SUN’s UltraSparc T1 - the Next Generation Server CPUs
by Johan De Gelas on December 29, 2005 10:03 AM EST- Posted in
- CPUs
Introduction
SUN's Ultrasparc T1, formerly known as Niagara, is much more than just a new UltraSparc. It is the harbinger of a new generation of CPUs, which focus almost solely on Thread Level Parallelism. No less than 32 independent parts of a different program (threads) can be "in flight" on the chip. It is SUN's first implementation of their Throughput computing philosophy, and compared to what we are used to in the AMD/Intel world, it is a pretty extreme architecture that focuses on network and server performance.
Stubborn Server applications
The basic idea behind the UltraSparc T1 is that most modern superscalar Out-Of-Order CPUs may be excellent for games, digital content creation and scientific calculations, but they are not a good match for commercial server loads.
These complex CPUs can decode up to 3 (Opteron) to 8 (Power 5) instructions in parallel, put in a buffer and try to issue them across 9 or more units. In theory, these CPUs can decode, issue, execute and retire up to 3 (Opteron) to 5 (IBM Power) instructions per clock cycle. They have huge buffers (up to 200 instructions) to keep many instructions in flight.

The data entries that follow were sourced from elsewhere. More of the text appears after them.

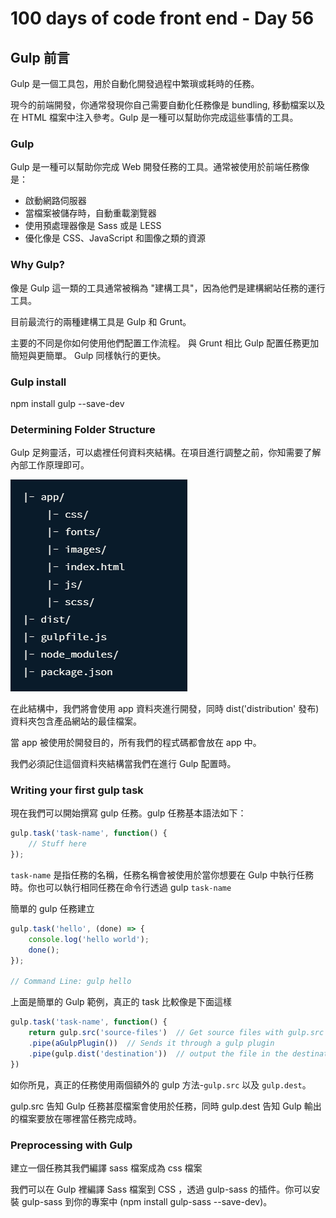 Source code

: # 100 days of code front end - Day 56
## Gulp 前言
Gulp 是一個工具包，用於自動化開發過程中繁瑣或耗時的任務。

現今的前端開發，你通常發現你自己需要自動化任務像是 bundling, 移動檔案以及在 HTML 檔案中注入參考。Gulp 是一種可以幫助你完成這些事情的工具。

### Gulp
Gulp 是一種可以幫助你完成 Web 開發任務的工具。通常被使用於前端任務像是：
- 啟動網路伺服器
- 當檔案被儲存時，自動重載瀏覽器
- 使用預處理器像是 Sass 或是 LESS
- 優化像是 CSS、JavaScript 和圖像之類的資源

### Why Gulp?
像是 Gulp 這一類的工具通常被稱為 "建構工具"，因為他們是建構網站任務的運行工具。

目前最流行的兩種建構工具是 Gulp 和 Grunt。

主要的不同是你如何使用他們配置工作流程。 與 Grunt 相比 Gulp 配置任務更加簡短與更簡單。 Gulp 同樣執行的更快。

### Gulp install
npm install gulp --save-dev

### Determining Folder Structure
Gulp 足夠靈活，可以處裡任何資料夾結構。在項目進行調整之前，你知需要了解內部工作原理即可。

![](2019-12-10-22-10-48.png)

在此結構中，我們將會使用 app 資料夾進行開發，同時 dist('distribution' 發布) 資料夾包含產品網站的最佳檔案。

當 app 被使用於開發目的，所有我們的程式碼都會放在 app 中。

我們必須記住這個資料夾結構當我們在進行 Gulp 配置時。

### Writing your first gulp task

現在我們可以開始撰寫 gulp 任務。gulp 任務基本語法如下：

```javascript
gulp.task('task-name', function() {
    // Stuff here
});
```

`task-name` 是指任務的名稱，任務名稱會被使用於當你想要在 Gulp 中執行任務時。你也可以執行相同任務在命令行透過 gulp `task-name`

簡單的 gulp 任務建立
```javascript
gulp.task('hello', (done) => {
    console.log('hello world');
    done();
});

// Command Line: gulp hello
```

上面是簡單的 Gulp 範例，真正的 task 比較像是下面這樣
```javascript
gulp.task('task-name', function() {
    return gulp.src('source-files')  // Get source files with gulp.src
    .pipe(aGulpPlugin())  // Sends it through a gulp plugin
    .pipe(gulp.dist('destination'))  // output the file in the destination folder
})
```

如你所見，真正的任務使用兩個額外的 gulp 方法-`gulp.src` 以及 `gulp.dest`。

gulp.src 告知 Gulp 任務甚麼檔案會使用於任務，同時 gulp.dest 告知 Gulp 輸出的檔案要放在哪裡當任務完成時。

### Preprocessing with Gulp
建立一個任務其我們編譯 sass 檔案成為 css 檔案

我們可以在 Gulp 裡編譯 Sass 檔案到 CSS ，透過 gulp-sass 的插件。你可以安裝 gulp-sass 到你的專案中 (npm install gulp-sass --save-dev)。
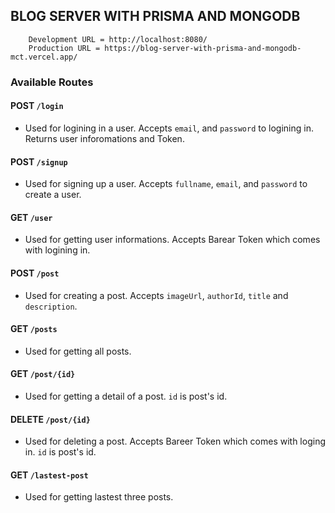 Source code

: ## BLOG SERVER WITH PRISMA AND MONGODB

```
    Development URL = http://localhost:8080/
    Production URL = https://blog-server-with-prisma-and-mongodb-mct.vercel.app/
```

### Available Routes

#### **POST** `/login`

-   Used for logining in a user. Accepts `email`, and `password` to logining in. Returns user inforomations and Token.

#### **POST** `/signup`

-   Used for signing up a user. Accepts `fullname`, `email`, and `password` to create a user.

#### **GET** `/user`

-   Used for getting user informations. Accepts Barear Token which comes with logining in.

#### **POST** `/post`

-   Used for creating a post. Accepts `imageUrl`, `authorId`, `title` and `description`.

#### **GET** `/posts`

-   Used for getting all posts.

#### **GET** `/post/{id}`

-   Used for getting a detail of a post. `id` is post's id.

#### **DELETE** `/post/{id}`

-   Used for deleting a post. Accepts Bareer Token which comes with loging in. `id` is post's id.

#### **GET** `/lastest-post`

-   Used for getting lastest three posts.
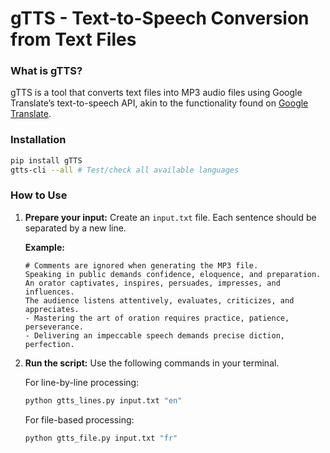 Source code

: # gTTS - Text-to-Speech Conversion from Text Files

### What is gTTS?
gTTS is a tool that converts text files into MP3 audio files using Google Translate’s text-to-speech API, akin to the functionality found on [Google Translate](https://translate.google.com).

### Installation

```bash
pip install gTTS
gtts-cli --all # Test/check all available languages
```

### How to Use

1. **Prepare your input:**
    Create an `input.txt` file. Each sentence should be separated by a new line.

    **Example:**
    ```plaintext
    # Comments are ignored when generating the MP3 file.
    Speaking in public demands confidence, eloquence, and preparation.
    An orator captivates, inspires, persuades, impresses, and influences.
    The audience listens attentively, evaluates, criticizes, and appreciates.
    - Mastering the art of oration requires practice, patience, perseverance.
    - Delivering an impeccable speech demands precise diction, perfection.
    ```

2. **Run the script:**
    Use the following commands in your terminal.

    For line-by-line processing:
    ```sh
    python gtts_lines.py input.txt "en"
    ```

    For file-based processing:
    ```sh
    python gtts_file.py input.txt "fr"
    ```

Server workloads, however, cannot make good use of all this parallelism for several reasons. The main reason is that commercial server loads move a lot of data around and perform relatively little calculation on that data. Moving a lot of data around means that you may need a lot of accesses to the memory, which results in many cycles wasted while the CPU has to wait for the data to arrive. As many different users query different parts of the database, caching cannot be as efficient (low locality of reference). In the past years, memory latency has become worse as memory speed increased a lot slower than the speed of the CPU. Memory latency is even worse on MP (Multi-Processor) systems, and has risen from a few tens of CPU cycles to 200-400 clock cycles. The second reason is that many of the calculations performed on that data involve data dependent (read: hard to predict) branches, which makes it even harder to do a lot in parallel.
You might counter these two problems by eliminating the branches through predication and incorporate very large caches. That is what the Itanium family does, but even the mighty Itanium is not capable of running those server loads at high speeds despite predication and gigantic caches. Below, you can see Intel's own numbers for CPU utilization on the 3 different workloads.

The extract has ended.